**What is needed**
Reproduce the records exactly, beginning with their first line and ending with the line that contains "- Balance of payment as a benchmark", and output nothing more.

[Records from a data collection]
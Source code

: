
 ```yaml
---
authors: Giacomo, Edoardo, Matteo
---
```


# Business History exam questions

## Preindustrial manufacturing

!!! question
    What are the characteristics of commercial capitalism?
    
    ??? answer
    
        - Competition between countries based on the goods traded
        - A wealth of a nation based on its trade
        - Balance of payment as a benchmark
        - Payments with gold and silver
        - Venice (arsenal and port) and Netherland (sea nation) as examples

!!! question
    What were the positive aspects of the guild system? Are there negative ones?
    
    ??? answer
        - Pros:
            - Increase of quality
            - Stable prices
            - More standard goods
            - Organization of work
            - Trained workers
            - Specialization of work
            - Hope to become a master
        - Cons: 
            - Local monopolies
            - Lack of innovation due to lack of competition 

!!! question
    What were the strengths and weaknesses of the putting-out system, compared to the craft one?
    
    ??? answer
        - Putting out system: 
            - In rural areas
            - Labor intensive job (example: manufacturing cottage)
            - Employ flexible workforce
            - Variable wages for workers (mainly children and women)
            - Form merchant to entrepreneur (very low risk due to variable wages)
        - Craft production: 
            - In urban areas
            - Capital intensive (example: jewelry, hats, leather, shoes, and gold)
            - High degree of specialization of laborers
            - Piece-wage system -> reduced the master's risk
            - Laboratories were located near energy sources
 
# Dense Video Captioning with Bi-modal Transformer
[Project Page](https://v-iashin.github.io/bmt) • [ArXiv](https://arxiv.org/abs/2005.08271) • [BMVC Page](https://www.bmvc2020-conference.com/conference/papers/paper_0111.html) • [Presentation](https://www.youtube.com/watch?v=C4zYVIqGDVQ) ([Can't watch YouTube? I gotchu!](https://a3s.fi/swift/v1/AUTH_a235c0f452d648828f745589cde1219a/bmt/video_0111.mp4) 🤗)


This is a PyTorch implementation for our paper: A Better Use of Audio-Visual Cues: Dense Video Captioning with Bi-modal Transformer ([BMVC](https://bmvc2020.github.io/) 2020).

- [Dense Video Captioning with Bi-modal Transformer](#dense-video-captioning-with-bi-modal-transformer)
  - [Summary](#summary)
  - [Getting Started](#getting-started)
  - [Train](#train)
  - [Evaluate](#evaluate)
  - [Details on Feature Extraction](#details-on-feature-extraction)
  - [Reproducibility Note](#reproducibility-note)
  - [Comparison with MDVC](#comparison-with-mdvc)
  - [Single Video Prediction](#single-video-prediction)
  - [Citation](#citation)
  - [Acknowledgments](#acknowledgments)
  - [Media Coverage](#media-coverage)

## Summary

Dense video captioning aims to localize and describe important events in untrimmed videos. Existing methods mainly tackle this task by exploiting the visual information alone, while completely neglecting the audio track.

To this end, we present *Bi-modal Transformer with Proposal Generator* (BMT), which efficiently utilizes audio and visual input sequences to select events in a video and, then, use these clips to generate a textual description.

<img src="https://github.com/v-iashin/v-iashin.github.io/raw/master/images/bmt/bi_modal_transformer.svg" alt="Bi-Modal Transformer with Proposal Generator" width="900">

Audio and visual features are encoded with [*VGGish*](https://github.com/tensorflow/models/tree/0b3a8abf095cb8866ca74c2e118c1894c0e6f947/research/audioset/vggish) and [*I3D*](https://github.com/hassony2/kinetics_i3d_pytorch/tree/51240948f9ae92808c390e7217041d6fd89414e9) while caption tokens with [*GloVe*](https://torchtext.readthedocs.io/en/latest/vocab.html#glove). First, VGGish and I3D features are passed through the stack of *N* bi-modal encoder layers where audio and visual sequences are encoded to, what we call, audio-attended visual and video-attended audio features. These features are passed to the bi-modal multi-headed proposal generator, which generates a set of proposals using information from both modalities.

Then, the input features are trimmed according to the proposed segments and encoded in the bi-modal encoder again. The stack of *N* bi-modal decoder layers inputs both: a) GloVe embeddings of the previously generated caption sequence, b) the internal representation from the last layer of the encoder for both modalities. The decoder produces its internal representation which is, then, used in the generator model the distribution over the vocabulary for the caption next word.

**Problem solution**
Source code

:
 ```yaml
---
authors: Giacomo, Edoardo, Matteo
---
```


# Business History exam questions

## Preindustrial manufacturing

!!! question
    What are the characteristics of commercial capitalism?
    
    ??? answer
    
        - Competition between countries based on the goods traded
        - A wealth of a nation based on its trade
        - Balance of payment as a benchmark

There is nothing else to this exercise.